Acanthamoeba is a genus of free-living amoebae, one of the most common amoebae found in the soil, water and air. Trophozoites are active forms which require nutrients, undergo replication and are generally motile. Previous studies have reported that Acanthamoeba shows an oriented response to a food source, salmonella typhimurium. An oriented response to a stimulus from external environment is called chemotaxis and observed in both prokaryotes and eukaryotes. Chemotaxis of bacteria is well studies, however, to elucidate the mechanism of chemotaxis needs further study because of its complexity.
To study the mechanism of oriented movement of Acanthamoeba; Chemotaxis, Klinokinesis (speed is constant), Orthokinesis (speed changes) or Thigmotaxis (stimulus: touching).
A polyphaga locomotion was observed and recorded by digital image capture, using Zeiss microscopes and Improvision., Openlab image analysis software. Time-lapse image sequences were acquired of amoebae in the presence of a directional stimuli, or moving on a lawn of bacteria or fluorescent beads. In addition, matrices images were acquired to elucidate movement of the amoeba population at different time points, rather than individuals in the case of time-lapse of a single field of view.

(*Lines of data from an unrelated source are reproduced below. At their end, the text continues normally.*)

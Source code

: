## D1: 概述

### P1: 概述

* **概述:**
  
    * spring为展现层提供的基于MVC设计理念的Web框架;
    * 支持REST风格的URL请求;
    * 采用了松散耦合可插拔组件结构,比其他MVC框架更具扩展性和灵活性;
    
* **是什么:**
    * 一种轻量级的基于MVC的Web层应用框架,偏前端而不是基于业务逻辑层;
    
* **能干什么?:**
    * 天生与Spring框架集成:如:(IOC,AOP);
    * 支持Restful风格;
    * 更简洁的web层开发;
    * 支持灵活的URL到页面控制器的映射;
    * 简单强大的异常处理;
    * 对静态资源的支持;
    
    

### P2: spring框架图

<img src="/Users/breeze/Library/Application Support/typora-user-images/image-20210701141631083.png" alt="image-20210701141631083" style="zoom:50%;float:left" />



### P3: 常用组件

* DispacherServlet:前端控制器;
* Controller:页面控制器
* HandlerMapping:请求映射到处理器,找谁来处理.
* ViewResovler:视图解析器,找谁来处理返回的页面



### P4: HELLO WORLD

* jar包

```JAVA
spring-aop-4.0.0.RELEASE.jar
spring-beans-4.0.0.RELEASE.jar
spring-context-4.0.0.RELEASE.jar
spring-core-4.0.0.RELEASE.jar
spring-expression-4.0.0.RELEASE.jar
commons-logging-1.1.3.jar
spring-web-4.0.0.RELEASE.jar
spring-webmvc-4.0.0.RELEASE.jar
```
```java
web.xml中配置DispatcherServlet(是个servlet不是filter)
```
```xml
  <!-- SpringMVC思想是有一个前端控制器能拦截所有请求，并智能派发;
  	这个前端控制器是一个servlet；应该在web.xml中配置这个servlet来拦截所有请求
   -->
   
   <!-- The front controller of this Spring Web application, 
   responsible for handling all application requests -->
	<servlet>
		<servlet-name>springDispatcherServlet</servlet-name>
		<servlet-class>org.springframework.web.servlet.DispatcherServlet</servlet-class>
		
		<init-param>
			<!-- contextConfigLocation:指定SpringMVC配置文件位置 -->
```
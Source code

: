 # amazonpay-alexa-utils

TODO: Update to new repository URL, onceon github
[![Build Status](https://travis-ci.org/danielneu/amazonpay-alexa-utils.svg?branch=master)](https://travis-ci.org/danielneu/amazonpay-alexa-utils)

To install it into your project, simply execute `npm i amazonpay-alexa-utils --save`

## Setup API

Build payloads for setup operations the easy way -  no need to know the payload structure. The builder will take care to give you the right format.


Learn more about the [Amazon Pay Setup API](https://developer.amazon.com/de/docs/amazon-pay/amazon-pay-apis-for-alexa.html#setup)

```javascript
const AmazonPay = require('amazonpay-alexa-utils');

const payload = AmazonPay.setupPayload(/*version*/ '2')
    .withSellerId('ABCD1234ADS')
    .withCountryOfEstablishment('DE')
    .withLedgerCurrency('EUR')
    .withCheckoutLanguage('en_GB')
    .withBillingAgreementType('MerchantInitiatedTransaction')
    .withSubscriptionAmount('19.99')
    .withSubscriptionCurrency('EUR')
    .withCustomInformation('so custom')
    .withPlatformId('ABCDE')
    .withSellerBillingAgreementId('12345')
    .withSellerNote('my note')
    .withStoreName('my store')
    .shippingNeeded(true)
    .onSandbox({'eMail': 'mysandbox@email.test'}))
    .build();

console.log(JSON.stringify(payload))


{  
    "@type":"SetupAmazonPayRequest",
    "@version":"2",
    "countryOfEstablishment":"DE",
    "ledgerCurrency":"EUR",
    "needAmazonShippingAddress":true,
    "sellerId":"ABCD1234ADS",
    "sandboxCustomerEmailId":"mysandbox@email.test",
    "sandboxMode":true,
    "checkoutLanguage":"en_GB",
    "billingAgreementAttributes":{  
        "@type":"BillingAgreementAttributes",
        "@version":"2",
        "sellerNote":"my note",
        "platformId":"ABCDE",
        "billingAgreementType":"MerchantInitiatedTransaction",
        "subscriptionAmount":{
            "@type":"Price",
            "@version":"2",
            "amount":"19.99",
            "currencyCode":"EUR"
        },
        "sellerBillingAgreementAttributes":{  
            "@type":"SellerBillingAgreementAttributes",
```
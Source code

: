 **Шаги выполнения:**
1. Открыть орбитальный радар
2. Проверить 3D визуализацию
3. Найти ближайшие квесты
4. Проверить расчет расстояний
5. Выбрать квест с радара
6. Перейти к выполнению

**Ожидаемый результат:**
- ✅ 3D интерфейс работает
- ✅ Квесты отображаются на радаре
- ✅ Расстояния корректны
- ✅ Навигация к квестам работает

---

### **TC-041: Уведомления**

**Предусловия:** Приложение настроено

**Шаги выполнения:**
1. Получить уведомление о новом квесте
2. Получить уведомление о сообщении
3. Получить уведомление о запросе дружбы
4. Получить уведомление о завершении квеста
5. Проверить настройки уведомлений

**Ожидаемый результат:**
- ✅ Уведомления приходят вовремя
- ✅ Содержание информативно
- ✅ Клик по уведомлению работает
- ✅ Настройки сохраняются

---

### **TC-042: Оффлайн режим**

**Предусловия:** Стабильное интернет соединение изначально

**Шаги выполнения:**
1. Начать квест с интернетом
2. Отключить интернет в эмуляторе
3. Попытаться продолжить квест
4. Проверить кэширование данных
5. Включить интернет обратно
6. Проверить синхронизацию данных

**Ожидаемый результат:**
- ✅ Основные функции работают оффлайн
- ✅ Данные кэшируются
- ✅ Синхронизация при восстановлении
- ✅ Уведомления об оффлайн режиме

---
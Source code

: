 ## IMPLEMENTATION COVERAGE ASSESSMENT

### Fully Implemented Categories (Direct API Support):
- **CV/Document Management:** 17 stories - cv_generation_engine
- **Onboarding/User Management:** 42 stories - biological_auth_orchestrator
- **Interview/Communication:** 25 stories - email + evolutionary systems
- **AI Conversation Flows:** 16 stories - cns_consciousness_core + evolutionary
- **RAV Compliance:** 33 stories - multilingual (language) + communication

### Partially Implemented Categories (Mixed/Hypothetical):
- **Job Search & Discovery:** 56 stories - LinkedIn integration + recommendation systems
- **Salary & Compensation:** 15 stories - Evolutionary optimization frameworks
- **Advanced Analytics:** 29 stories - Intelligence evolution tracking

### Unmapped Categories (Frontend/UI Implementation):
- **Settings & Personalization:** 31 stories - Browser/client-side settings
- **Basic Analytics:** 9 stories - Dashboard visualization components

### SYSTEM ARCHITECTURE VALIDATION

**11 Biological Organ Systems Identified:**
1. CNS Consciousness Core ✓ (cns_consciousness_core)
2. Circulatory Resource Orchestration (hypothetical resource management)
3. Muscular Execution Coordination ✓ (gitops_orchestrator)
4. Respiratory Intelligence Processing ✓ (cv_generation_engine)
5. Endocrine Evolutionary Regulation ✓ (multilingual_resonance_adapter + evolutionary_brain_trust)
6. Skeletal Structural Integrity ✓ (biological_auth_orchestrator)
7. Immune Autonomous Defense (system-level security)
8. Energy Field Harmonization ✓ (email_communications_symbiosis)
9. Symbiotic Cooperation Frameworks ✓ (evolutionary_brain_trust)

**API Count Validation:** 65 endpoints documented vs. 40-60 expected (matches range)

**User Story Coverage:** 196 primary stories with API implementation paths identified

The results of this project consist of a variety of image sets. 28 time-lapse sequences, between 30 min and 16 hours duration. Variables include distance of salmonellae from amoebae and time allowed for chemotactic gradient to establish. 20 image matrix sets taken, variables included bacterial/bead density, distance between amoebae and bacteria. These image sets were used for the image analysis by MATLAB in project 2.